“I don’t want anybody to feel sorry for me”: How Mark Kirton is fighting ALS with the hockey world behind him
Published in Peterborough Petes June 11, 2021
Mark Kirton was vacationing in the Bahamas in 2015 when something odd happened. While reading Bob McKenzie’s Hockey Confidential on the beach, his right bicep began to twitch. He hadn’t just finished a workout and didn’t recall ingesting any caffeine, so it was bizarre that he was experiencing this sudden tremble. At the same time, he noticed his right hand began to weaken, prompting him to investigate further.
For the next two and a half years, Kirton visited rheumatologists and naturopaths and had extensive blood work done, trying to get to the root of the mysterious problem. He even travelled to Phoenix, Ariz., to seek advice from physicians at the famed Mayo Clinic’s satellite location.
In April 2018, he was given the most devastating news of his life at Toronto’s Sunnybrook Hospital; he was diagnosed with amyotrophic lateral sclerosis (ALS), a neurodegenerative disease popularly known as Lou Gehrig’s disease.
“Your whole world comes crashing down in about 10 seconds,” Kirton, now 63, said from his home in Oakville, Ont. “The first thing that pops into our head is, ‘how are we going to tell the kids?’”
Kirton’s three children, who at the time ranged in age from 13 to 26, were top of mind for him and his wife, Lisa.
“I don’t want anybody to feel sorry for me,” Kirton remembered of his mood post-diagnosis. “Even though it’s humbling, I just wasn’t going to change and I was going to be positive and not allow any negativity to enter my DNA.”

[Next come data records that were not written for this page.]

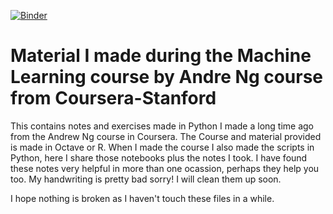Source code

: [![Binder](https://mybinder.org/badge.svg)](https://mybinder.org/v2/gh/prescience-decision-solution/coursera-machine-learning-AndrewNg-Python/master)


# Material I made during the Machine Learning course by Andre Ng course from Coursera-Stanford

This contains notes and exercises made in Python I made a long time ago from the Andrew Ng course in Coursera.
The Course and material provided is made in Octave or R. When I made the course I also made the scripts in Python,
here I share those notebooks plus the notes I took. I have found these notes very helpful in more than one 
ocassion, perhaps they help you too. My handwriting is pretty bad sorry! I will clean them up soon. 

I hope nothing is broken as I haven't touch these files in a while.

The disease moved around Kirton “like a clock”, starting in his right arm, moving slowly to his left arm, travelling to his left leg, eventually culminating in his right leg. While he no longer has any strength in his legs, he’s able to breathe and swallow without much difficulty, a silver lining an eternal optimist like Kirton is savouring.
“If it stays in my limbs, I’m okay,” Kirton said cheerfully with a slight hearty chuckle.

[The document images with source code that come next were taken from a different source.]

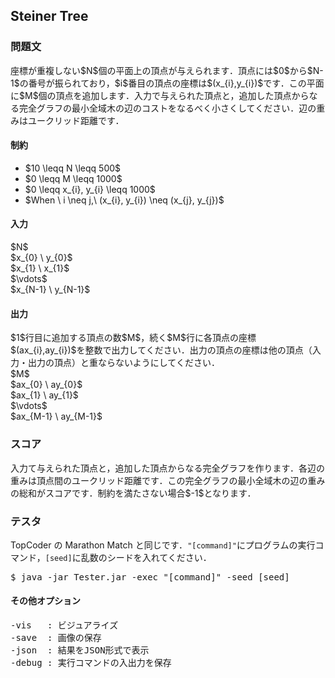 <h2>Steiner Tree</h2>

<h3>問題文</h3>
座標が重複しない$N$個の平面上の頂点が与えられます．頂点には$0$から$N-1$の番号が振られており，$i$番目の頂点の座標は$(x_{i},y_{i})$です．この平面に$M$個の頂点を追加します．入力で与えられた頂点と，追加した頂点からなる完全グラフの最小全域木の辺のコストをなるべく小さくしてください．辺の重みはユークリッド距離です．

<h4>制約</h4>
<ul>
<li>$10 \leqq N \leqq 500$</li>
<li>$0 \leqq M \leqq 1000$</li>
<li>$0 \leqq x_{i}, y_{i} \leqq 1000$</li>
<li>$When \ i \neq j,\ (x_{i}, y_{i}) \neq (x_{j}, y_{j})$</li>
</ul>

<h4>入力</h4>
<div class = "iodata">
$N$<br>
$x_{0} \ y_{0}$<br>
$x_{1} \ x_{1}$<br>
$\vdots$<br>
$x_{N-1} \ y_{N-1}$<br>
</div>

<h4>出力</h4>
$1$行目に追加する頂点の数$M$，続く$M$行に各頂点の座標$(ax_{i},ay_{i})$を整数で出力してください．出力の頂点の座標は他の頂点（入力・出力の頂点）と重ならないようにしてください．
<div class = "iodata">
$M$<br>
$ax_{0} \ ay_{0}$<br>
$ax_{1} \ ay_{1}$<br>
$\vdots$<br>
$ax_{M-1} \ ay_{M-1}$<br>
</div>

<h3>スコア</h3>
入力て与えられた頂点と，追加した頂点からなる完全グラフを作ります．各辺の重みは頂点間のユークリッド距離です．この完全グラフの最小全域木の辺の重みの総和がスコアです．制約を満たさない場合$-1$となります．

<h3>テスタ</h3>
TopCoder の Marathon Match と同じです．<code>"[command]"</code>にプログラムの実行コマンド，<code>[seed]</code>に乱数のシードを入れてください．
<div class = "iodata">
<pre>
$ java -jar Tester.jar -exec "[command]" -seed [seed]
</pre>
</div>

<h4>その他オプション</h4>
<pre>
-vis   : ビジュアライズ
-save  : 画像の保存
-json  : 結果をJSON形式で表示
-debug : 実行コマンドの入出力を保存
</pre>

Ill health was not seemingly in the cards for Kirton, who first rose to prominence as a plucky, sturdy forward with the Detroit Red Wings, Toronto Maple Leafs, and Vancouver Canucks in the 1980s. Before being drafted 48th overall in the 1978 NHL Amateur Draft, the Regina, Sask., native spent three seasons with the Peterborough Petes, scoring 67 goals and adding 106 assists in 181 OHL games. He was notably part of the extremely tight-knit 1978 Petes team that made it to the Memorial Cup final.

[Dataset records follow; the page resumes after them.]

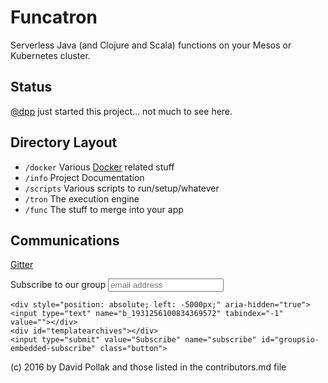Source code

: # Funcatron

Serverless Java (and Clojure and Scala) functions
on your Mesos or Kubernetes cluster.

## Status

[@dpp](https://github.com/dpp) just started this project... not
much to see here.

## Directory Layout

* `/docker` Various [Docker](https://docker.com) related stuff
* `/info` Project Documentation
* `/scripts` Various scripts to run/setup/whatever
* `/tron` The execution engine
* `/func` The stuff to merge into your app

## Communications

[Gitter](https://gitter.im/funcatron)

<div class="classictemplate template" style="display: block;">

<div id="groupsio_embed_signup">
<form action="https://groups.io/g/funcatron/signup?u=1931256100834369572" method="post" id="groupsio-embedded-subscribe-form" name="groupsio-embedded-subscribe-form" target="_blank">
    <div id="groupsio_embed_signup_scroll">
      <label for="email" id="templateformtitle">Subscribe to our group</label>
      <input type="email" value="" name="email" class="email" id="email" placeholder="email address" required="">
    
    <div style="position: absolute; left: -5000px;" aria-hidden="true"><input type="text" name="b_1931256100834369572" tabindex="-1" value=""></div>
    <div id="templatearchives"></div>
    <input type="submit" value="Subscribe" name="subscribe" id="groupsio-embedded-subscribe" class="button">
  </div>
</form>
</div>
</div>



(c) 2016 by David Pollak and those listed in the contributors.md file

Though he’d been working as a realtor since his retirement in 1989, he remained active. Before being diagnosed, he didn’t even know much about the disease outside of its iconic ties to the Yankee slugger.
Still, he’s gotten involved, joining ALS Canada and ALS Action Canada this past year. These days, he regularly tweets about ALS awareness, enlisting the help of hockey legends Doug Gilmour, Paul Henderson, Mike Gartner, and others to get his message out. A purple shirt reading “Help Kirts End ALS” was even shown off during a Hockey Night in Canada broadcast in May. Since his diagnosis, Kirton alone has raised almost $70,000 for ALS Canada.
At this point, the prognosis for ALS patients remains bleak. Sure, there’d been some traction on government support for research in the form of Motion 105 in the Canadian House of Commons in 2017, but efforts to nail down a definitive cure for the disease have largely stalled in recent years.
“At the end of the day, we need people’s help to push,” Kirton communicated frankly.
Since Gehrig’s death from ALS in 1941, studies suggest that 80% of people die within two to five years of diagnosis. In Canada, there are about 3,000 people suffering from ALS every year, with roughly 1,000 people dying and 1000 new people diagnosed annually.
Of course, none of that seems to have stopped Kirton from remaining hopeful. After all, he doesn’t just need to be courageous for himself, but he also needs to be brave for his friends, his former teammates, his fellow patients, and, most importantly, his family. To illustrate his outlook, Kirton used a clever, perfectly timed hockey metaphor.
“I have no idea how the third period, per se, is going to play out,” Kirton said, with a lump in his throat but a smile on his face. “But, I’m certainly going to will myself to last as long as I can with this.”
With Major League Baseball recently holding its inaugural Lou Gehrig Day on June 2 and increasing awareness, ALS patients have, at the very least, a glimmer of hope in their relentless fight against the disease. With inspiring figures like Kirton in their corner, a cure is now more of a reality than ever before.
Donations can be made to ALS Research at Sunnybrook in Mark Kirton’s name towards the fundraising goal of $50,000. Sponsorship donations can also be made to “Team Kirts” to support the Walk to End ALS.